The README does not list PGI as a compiler that OpenMPI was tested with, and
there are notes about it's support for XGrid being broken (I'm not sure if
this is related.)

I seem to get the error regardless of which configure flags I'm using, just
for completeness though, here are the flags I am using:
./configure --prefix=/usr/local/openmpi_pg --enable-mpi-f77 --enable-mpi-f90
--with-memory-manager=none

Has anyone else got or fixed this error?

I looked at other postings in this list, such as
http://www.open-mpi.org/community/lists/devel/2007/05/1590.php , but they
didn't help much.


Re: [OMPI devel] Building Error

2011-08-16 Thread Matthew Russell
Hmm, I tried the recommendation above, adding -Wl,-search_paths_first, and I
still ran into the same issue.  I suspect it is an issue with PGI.

Meanwhile, I've been able to get my applications (CMAQ) working with MPICH2,
so for now at least I am going to continue with that.

Thanks for the responses!

On Mon, Aug 15, 2011 at 8:43 PM, Ralph Castain  wrote:

> FWIW: I build OMPI on Mac OS-X (Snow Leopard) every day, without adding any
> extra flags, without problem. The citation below relates to something from a
> long time ago, I believe - haven't seen that problem in quite some time.
>
> I do not, however, use PGI. We regularly have problems with PGI on a
> variety of systems, and I suspect you are hitting one here - but can't
> confirm it as we don't have PGI licenses to use for testing.
>
> The Xgrid support is broken, but has nothing to do with the problem you
> describe.
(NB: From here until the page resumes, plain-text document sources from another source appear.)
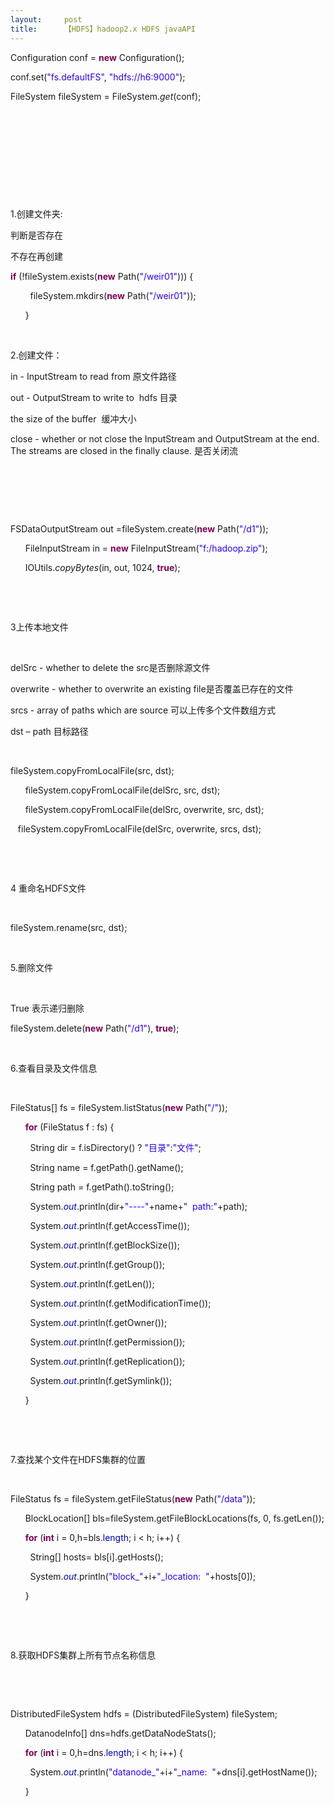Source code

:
 ```yaml
---
layout:     post
title:      【HDFS】hadoop2.x HDFS javaAPI
---
```

<div id="article_content" class="article_content clearfix csdn-tracking-statistics" data-pid="blog" data-mod="popu_307" data-dsm="post">
								            <link rel="stylesheet" href="https://csdnimg.cn/release/phoenix/template/css/ck_htmledit_views-f76675cdea.css">
						<div class="htmledit_views" id="content_views">
                
<p>Configuration conf = <strong><span style="color:rgb(127,0,85);">new</span></strong> Configuration();</p>
<p>conf.set(<span style="color:rgb(42,0,255);">"fs.defaultFS"</span>, <span style="color:rgb(42,0,255);">"hdfs://h6:9000"</span>);</p>
<p>FileSystem fileSystem = FileSystem.<em>get</em>(conf);</p>
<p> </p>
<p> </p>
<p> </p>
<p> </p>
<p> </p>
<p>1.创建文件夹:</p>
<p>判断是否存在</p>
<p>不存在再创建</p>
<p><strong><span style="color:rgb(127,0,85);">if</span></strong> (!fileSystem.exists(<strong><span style="color:rgb(127,0,85);">new</span></strong> Path(<span style="color:rgb(42,0,255);">"/weir01"</span>))) {</p>
<p>        fileSystem.mkdirs(<strong><span style="color:rgb(127,0,85);">new</span></strong> Path(<span style="color:rgb(42,0,255);">"/weir01"</span>));</p>
<p>      }</p>
<p> </p>
<p>2.创建文件：</p>
<p>in - InputStream to read from 原文件路径</p>
<p>out - OutputStream to write to  hdfs 目录</p>
<p>the size of the buffer  缓冲大小</p>
<p>close - whether or not close the InputStream and OutputStream at the end. The streams are closed in the finally clause. 是否关闭流</p>
<p> </p>
<p> </p>
<p> </p>
<p>FSDataOutputStream out =fileSystem.create(<strong><span style="color:rgb(127,0,85);">new</span></strong> Path(<span style="color:rgb(42,0,255);">"/d1"</span>));</p>
<p>      FileInputStream in = <strong><span style="color:rgb(127,0,85);">new</span></strong> FileInputStream(<span style="color:rgb(42,0,255);">"f:/hadoop.zip"</span>);</p>
<p>      IOUtils.<em>copyBytes</em>(in, out, 1024, <strong><span style="color:rgb(127,0,85);">true</span></strong>);</p>
<p> </p>
<p> </p>
<p>3上传本地文件</p>
<p> </p>
<p>delSrc - whether to delete the src是否删除源文件</p>
<p>overwrite - whether to overwrite an existing file是否覆盖已存在的文件</p>
<p>srcs - array of paths which are source 可以上传多个文件数组方式</p>
<p>dst – path 目标路径</p>
<p> </p>
<p>fileSystem.copyFromLocalFile(src, dst);</p>
<p>      fileSystem.copyFromLocalFile(delSrc, src, dst);</p>
<p>      fileSystem.copyFromLocalFile(delSrc, overwrite, src, dst);</p>
<p>   fileSystem.copyFromLocalFile(delSrc, overwrite, srcs, dst);</p>
<p> </p>
<p> </p>
<p>4 重命名HDFS文件</p>
<p> </p>
<p>fileSystem.rename(src, dst);</p>
<p> </p>
<p>5.删除文件</p>
<p> </p>
<p>True 表示递归删除</p>
<p>fileSystem.delete(<strong><span style="color:rgb(127,0,85);">new</span></strong> Path(<span style="color:rgb(42,0,255);">"/d1"</span>), <strong><span style="color:rgb(127,0,85);">true</span></strong>);</p>
<p> </p>
<p>6.查看目录及文件信息</p>
<p> </p>
<p>FileStatus[] fs = fileSystem.listStatus(<strong><span style="color:rgb(127,0,85);">new</span></strong> Path(<span style="color:rgb(42,0,255);">"/"</span>));</p>
<p>      <strong><span style="color:rgb(127,0,85);">for</span></strong> (FileStatus f : fs) {</p>
<p>        String dir = f.isDirectory() ? <span style="color:rgb(42,0,255);">"</span><span style="color:rgb(42,0,255);">目录</span><span style="color:rgb(42,0,255);">"</span>:<span style="color:rgb(42,0,255);">"</span><span style="color:rgb(42,0,255);">文件</span><span style="color:rgb(42,0,255);">"</span>;</p>
<p>        String name = f.getPath().getName();</p>
<p>        String path = f.getPath().toString();</p>
<p>        System.<em><span style="color:rgb(0,0,192);">out</span></em>.println(dir+<span style="color:rgb(42,0,255);">"----"</span>+name+<span style="color:rgb(42,0,255);">"  path:"</span>+path);</p>
<p>        System.<em><span style="color:rgb(0,0,192);">out</span></em>.println(f.getAccessTime());</p>
<p>        System.<em><span style="color:rgb(0,0,192);">out</span></em>.println(f.getBlockSize());</p>
<p>        System.<em><span style="color:rgb(0,0,192);">out</span></em>.println(f.getGroup());</p>
<p>        System.<em><span style="color:rgb(0,0,192);">out</span></em>.println(f.getLen());</p>
<p>        System.<em><span style="color:rgb(0,0,192);">out</span></em>.println(f.getModificationTime());</p>
<p>        System.<em><span style="color:rgb(0,0,192);">out</span></em>.println(f.getOwner());</p>
<p>        System.<em><span style="color:rgb(0,0,192);">out</span></em>.println(f.getPermission());</p>
<p>        System.<em><span style="color:rgb(0,0,192);">out</span></em>.println(f.getReplication());</p>
<p>        System.<em><span style="color:rgb(0,0,192);">out</span></em>.println(f.getSymlink());</p>
<p>      }</p>
<p> </p>
<p> </p>
<p>7.查找某个文件在HDFS集群的位置</p>
<p> </p>
<p>FileStatus fs = fileSystem.getFileStatus(<strong><span style="color:rgb(127,0,85);">new</span></strong> Path(<span style="color:rgb(42,0,255);">"/data"</span>));</p>
<p>      BlockLocation[] bls=fileSystem.getFileBlockLocations(fs, 0, fs.getLen());</p>
<p>      <strong><span style="color:rgb(127,0,85);">for</span></strong> (<strong><span style="color:rgb(127,0,85);">int</span></strong> i = 0,h=bls.<span style="color:rgb(0,0,192);">length</span>; i &lt; h; i++) {</p>
<p>        String[] hosts= bls[i].getHosts();</p>
<p>        System.<em><span style="color:rgb(0,0,192);">out</span></em>.println(<span style="color:rgb(42,0,255);">"block_"</span>+i+<span style="color:rgb(42,0,255);">"_location:  "</span>+hosts[0]);</p>
<p>      }</p>
<p> </p>
<p> </p>
<p>8.获取HDFS集群上所有节点名称信息</p>
<p> </p>
<p> </p>
<p>DistributedFileSystem hdfs = (DistributedFileSystem) fileSystem;</p>
<p>      DatanodeInfo[] dns=hdfs.getDataNodeStats();</p>
<p>      <strong><span style="color:rgb(127,0,85);">for</span></strong> (<strong><span style="color:rgb(127,0,85);">int</span></strong> i = 0,h=dns.<span style="color:rgb(0,0,192);">length</span>; i &lt; h; i++) {</p>
<p>        System.<em><span style="color:rgb(0,0,192);">out</span></em>.println(<span style="color:rgb(42,0,255);">"datanode_"</span>+i+<span style="color:rgb(42,0,255);">"_name:  "</span>+dns[i].getHostName());</p>
<p>      }</p>
<p> </p>
            </div>
                </div>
Just means you can't launch via Xgrid.
>
>
>
> On Aug 15, 2011, at 2:53 PM, Larry Baker wrote:
>
> Matthew,
>
> I have the same type of error on a completely different software package on
> Mac OS X.  The error occurs because of the way that Mac OS X searches for
> -lutil.  If the libutil.a ORTE needs is theirs, i.e., not the system
> libutil.dylib, then you have exactly the same problem I did.
>
> Here are my notes for the fix using gcc.  You will have to find out the
> equivalent method to pass the -search_paths_first linker option using pgcc.
>
> # Mac OS X searches for shared libraries before static libraries.  Thus,
> -L -lutil finds the system libutil.dylib
> # before our libutil.a, which causes undefined references in the link step
> because it is using the wrong library.  The
> # ld -search_paths_first option forces ld to search each directory first
> for a matching library, instead of all directories
> # first for a shared library.
> # Note: this is the form to pass -search_paths_first to ld when $(CC) is
> the linker command in makefile.ux
> export LDFLAGS=-Wl,-search_paths_first
>
>
> Larry Baker
> US Geological Survey
> 650-329-5608
> ba...@usgs.gov
>
> On 15 Aug 2011, at 1:01 PM, Matthew Russell wrote:
>
>
>
> I hope this problem merits being posted here.
>
> On OS X (Snow Leopard, and Lion), I cannot seem to build Open MPI.
>
> After a lot of building, I get the error:
>
> /bin/sh ../../../libtool --tag=CC   --mode=link
> /opt/pgi/osx86-64/10.9/bin/pgcc  -DNDEBUG -O2 -Msignextend -V
> -export-dynamic   -o orte-clean orte-clean.o
> ../../../orte/libopen-rte.la-lutil
> libtool: link: /opt/pgi/osx86-64/10.9/bin/pgcc -DNDEBUG -O2 -Msignextend -V
> -o orte-clean orte-clean.o  ../../../orte/.libs/libopen-rte.a
> /Users/matt/software/openmpi/openmpi-1.4.3/opal/.libs/libopen-pal.a -lutil
> Undefined symbols for architecture x86_64:
>   "_orte_odls", referenced from:
>   _orte_errmgr_base_error_abort in libopen-rte.a(errmgr_base_fns.o)
> ld: symbol(s) not found for architecture x86_64
>
> This is with the PGI 10.9 compiler, OpenMPI 1.4.3, platform is 86x64
>
> The README does not list PGI as a compiler that OpenMPI was tested with,
> and there are notes about it's support for XGrid being broken (I'm not sure
> if this is related.)
>
> I seem to get the error regardless of which configure flags I'm using, just
> for completeness though, here are the flags I am using:
> ./configure --prefix=/usr/local/openmpi_pg --enable-mpi-f77
> --enable-mpi-f90 --with-memory-manager=none
>
> Has anyone else got or fixed this error?
>
> I looked at other postings in this list, such as
> http://www.open-mpi.org/community/lists/devel/2007/05/1590.php , but they
> didn't help much.
>
> ___
> devel mailing list
> de...@open-mpi.org
> http://www.open-mpi.org/mailman/listinfo.cgi/devel
>
>
> ___
> devel mailing list
> de...@open-mpi.org
> http://www.open-mpi.org/mailman/listinfo.cgi/devel
>
>
>
> ___
> devel mailing list
> de...@open-mpi.org
> http://www.open-mpi.org/mailman/listinfo.cgi/devel
>
>


Re: [OMPI devel] Building Error

2011-08-17 Thread Matthew Russell
Hi, I'm really grateful for the detailed responses.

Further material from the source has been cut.